The correlation between stereopsis and TBI severity was significant. The response times of the moderate and mild TBI groups were significantly longer than those of the healthy reference group. The response times of the moderate TBI group were significantly longer than those of the mild TBI group. The response times at follow-up examinations were significantly shorter than those immediately after hospitalization. Fusion ability was primarily defective in the gaze direction to the right (90°) and left (270° and 315°).
TBI patients showed impaired stereopsis. Measuring stereopsis in different positions of the visual field using VR can be effective for rapid concussion assessment.

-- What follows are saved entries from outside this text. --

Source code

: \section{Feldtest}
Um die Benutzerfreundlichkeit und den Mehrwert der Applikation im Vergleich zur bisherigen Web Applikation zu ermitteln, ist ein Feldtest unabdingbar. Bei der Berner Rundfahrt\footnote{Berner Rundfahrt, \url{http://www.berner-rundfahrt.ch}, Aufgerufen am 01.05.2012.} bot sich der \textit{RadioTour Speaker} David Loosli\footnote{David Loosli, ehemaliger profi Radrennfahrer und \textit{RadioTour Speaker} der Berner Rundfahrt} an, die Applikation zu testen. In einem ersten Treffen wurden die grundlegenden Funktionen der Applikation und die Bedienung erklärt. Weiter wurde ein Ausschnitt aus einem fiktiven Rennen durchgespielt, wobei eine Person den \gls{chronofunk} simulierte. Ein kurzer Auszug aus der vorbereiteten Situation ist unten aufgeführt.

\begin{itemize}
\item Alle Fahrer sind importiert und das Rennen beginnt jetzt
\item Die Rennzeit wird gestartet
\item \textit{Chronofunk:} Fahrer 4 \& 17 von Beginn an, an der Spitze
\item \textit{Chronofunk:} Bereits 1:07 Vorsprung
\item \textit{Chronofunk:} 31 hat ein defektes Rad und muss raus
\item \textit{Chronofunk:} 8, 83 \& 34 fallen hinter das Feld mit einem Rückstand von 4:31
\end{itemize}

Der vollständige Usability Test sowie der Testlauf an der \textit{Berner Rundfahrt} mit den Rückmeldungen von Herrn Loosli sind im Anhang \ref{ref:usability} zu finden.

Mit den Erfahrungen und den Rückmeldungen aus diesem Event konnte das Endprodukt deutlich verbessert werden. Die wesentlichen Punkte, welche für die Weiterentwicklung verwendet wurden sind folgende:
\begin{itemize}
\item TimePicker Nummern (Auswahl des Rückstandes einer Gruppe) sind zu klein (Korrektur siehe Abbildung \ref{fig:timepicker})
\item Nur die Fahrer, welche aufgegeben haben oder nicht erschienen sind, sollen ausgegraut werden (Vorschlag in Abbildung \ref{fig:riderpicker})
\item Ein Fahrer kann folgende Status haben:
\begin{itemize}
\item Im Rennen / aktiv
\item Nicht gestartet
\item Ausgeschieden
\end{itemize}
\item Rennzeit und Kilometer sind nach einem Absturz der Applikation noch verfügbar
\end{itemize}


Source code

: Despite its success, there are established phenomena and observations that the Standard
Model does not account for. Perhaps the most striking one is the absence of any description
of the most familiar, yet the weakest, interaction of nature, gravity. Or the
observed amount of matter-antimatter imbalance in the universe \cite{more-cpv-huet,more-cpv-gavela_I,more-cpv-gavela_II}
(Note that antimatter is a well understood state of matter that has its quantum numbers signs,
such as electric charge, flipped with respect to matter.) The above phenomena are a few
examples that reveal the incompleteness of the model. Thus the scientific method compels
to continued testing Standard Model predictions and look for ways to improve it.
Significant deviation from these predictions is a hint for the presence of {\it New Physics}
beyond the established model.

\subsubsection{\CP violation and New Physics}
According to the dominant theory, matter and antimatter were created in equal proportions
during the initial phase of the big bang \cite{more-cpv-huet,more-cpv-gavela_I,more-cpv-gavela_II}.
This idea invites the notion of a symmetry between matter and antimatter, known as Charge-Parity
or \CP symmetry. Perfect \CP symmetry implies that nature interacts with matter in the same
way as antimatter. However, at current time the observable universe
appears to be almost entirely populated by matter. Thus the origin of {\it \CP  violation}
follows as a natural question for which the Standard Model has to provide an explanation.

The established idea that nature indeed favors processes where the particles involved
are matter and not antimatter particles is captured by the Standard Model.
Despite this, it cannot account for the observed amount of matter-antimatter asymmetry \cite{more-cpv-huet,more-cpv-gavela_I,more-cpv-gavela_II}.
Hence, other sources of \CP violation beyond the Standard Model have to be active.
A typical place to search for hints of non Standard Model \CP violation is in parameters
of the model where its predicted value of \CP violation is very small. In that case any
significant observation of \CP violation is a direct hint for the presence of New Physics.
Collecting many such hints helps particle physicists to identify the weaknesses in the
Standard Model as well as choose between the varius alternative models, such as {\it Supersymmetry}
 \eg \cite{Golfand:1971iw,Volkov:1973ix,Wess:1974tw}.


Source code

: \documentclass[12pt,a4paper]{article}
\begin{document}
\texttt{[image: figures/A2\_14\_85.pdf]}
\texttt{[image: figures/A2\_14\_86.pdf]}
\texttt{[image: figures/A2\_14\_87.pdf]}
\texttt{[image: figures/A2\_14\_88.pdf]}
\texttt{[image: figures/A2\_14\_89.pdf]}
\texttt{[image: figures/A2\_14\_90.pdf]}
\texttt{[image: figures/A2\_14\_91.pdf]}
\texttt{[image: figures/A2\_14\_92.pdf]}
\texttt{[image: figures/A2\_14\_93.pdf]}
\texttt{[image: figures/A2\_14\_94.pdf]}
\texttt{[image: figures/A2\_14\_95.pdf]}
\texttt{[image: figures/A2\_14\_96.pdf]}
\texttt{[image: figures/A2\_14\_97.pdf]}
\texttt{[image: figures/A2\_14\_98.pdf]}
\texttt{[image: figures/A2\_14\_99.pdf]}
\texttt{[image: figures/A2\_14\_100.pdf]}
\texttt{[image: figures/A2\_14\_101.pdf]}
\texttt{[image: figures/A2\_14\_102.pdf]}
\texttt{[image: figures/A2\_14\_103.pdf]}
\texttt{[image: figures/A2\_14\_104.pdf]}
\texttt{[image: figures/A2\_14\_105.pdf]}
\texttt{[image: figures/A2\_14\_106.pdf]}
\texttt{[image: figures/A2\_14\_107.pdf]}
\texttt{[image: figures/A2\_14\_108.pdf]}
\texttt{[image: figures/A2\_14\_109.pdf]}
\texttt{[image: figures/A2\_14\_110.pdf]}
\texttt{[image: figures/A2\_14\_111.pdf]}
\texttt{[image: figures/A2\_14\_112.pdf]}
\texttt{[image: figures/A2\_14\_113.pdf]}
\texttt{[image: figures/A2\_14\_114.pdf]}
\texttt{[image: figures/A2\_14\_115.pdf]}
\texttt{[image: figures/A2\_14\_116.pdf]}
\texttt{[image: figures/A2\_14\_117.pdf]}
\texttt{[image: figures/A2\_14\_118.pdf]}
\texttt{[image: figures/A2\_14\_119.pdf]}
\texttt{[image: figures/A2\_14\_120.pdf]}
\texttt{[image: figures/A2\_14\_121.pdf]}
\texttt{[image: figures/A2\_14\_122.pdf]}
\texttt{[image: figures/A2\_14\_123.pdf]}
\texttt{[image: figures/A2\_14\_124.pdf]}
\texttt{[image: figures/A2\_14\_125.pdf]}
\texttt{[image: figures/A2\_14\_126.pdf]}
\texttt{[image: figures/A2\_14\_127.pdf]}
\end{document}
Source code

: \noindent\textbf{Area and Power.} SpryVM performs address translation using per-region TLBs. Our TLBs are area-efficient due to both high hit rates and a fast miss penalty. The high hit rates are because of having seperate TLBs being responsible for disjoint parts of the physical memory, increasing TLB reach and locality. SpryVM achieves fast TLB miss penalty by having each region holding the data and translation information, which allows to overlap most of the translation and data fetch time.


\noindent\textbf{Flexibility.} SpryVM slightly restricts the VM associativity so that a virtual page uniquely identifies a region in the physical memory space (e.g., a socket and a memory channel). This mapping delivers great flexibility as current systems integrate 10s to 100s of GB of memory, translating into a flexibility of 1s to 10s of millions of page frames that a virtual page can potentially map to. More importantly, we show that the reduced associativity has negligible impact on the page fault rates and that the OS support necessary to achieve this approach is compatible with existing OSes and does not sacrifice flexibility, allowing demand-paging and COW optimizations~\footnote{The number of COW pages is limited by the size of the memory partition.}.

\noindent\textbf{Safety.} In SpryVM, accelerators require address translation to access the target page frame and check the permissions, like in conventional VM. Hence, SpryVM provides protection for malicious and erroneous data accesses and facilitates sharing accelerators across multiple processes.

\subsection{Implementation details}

Traumatic brain injury (TBI) is a significant health issue particularly among people participating in sports and in the military. TBI is classified as mild, moderate, or severe, with mild TBI or concussion accounting for 75% of such injuries [1, 2]. In the United States alone, there are about 3.8 million cases of sports-related mild TBI per year [3,4,5]. In reality, the incidence is probably much higher; concussions remain underreported because they are often perceived as harmless or athletes choose to continue participation in an event . Frequently, a concussion only becomes apparent when the patient displays symptoms such as headache, photosensitivity, fatigue, irritability, and memory or speech difficulties. However, one study found that many athletes who return to sporting competitions after the resolution of physical symptoms still had anomalies when performing complex oculomotor tasks .
It is very important to develop an objective test that will detect a mild TBI, both reliably and quickly. Regarding the affected person’s health, it is essential to make the correct decision on return-to-play of athletes or return-to-duty of soldiers after a concussion. An athlete who has suffered a concussion has a threefold greater risk of incurring a second concussion in the same season . Furthermore, repeated concussions can lead to long-term sequelae, including depression, neurodegenerative diseases and altered cognition [9,10,11].
Unfortunately, mild TBI, in particular, poses a major diagnostic challenge due to the lack of objective assessment tools . Traditional medical imaging with computed tomography and magnetic resonance typically reveal no abnormal changes [13,14,15]. However, concussions lead to oculomotor system disorders, as oculomotor function is regulated by brain areas which are particularly vulnerable to concussions [16,17,18,19,20].
This is the first clinical study to test stereopsis in different gaze directions as a surrogate marker for oculomotor function following concussion. The present study is designed to examine the correlation between stereopsis results in different gaze directions and TBI severity. This study’s aim is to develop a rapid method to accurately and objectively detect a mild TBI on the spot with the use of portable virtual reality (VR) glasses.
Materials and Methods
The study protocol was approved (serial number: 363_16 B) by the Ethics Committee of the University of Erlangen (Erlangen, Germany) and conducted in accordance with the tenets of the Helsinki Declaration and the “Good Clinical Practice” guidelines. Written informed consent was obtained from all patients before enrollment in this study.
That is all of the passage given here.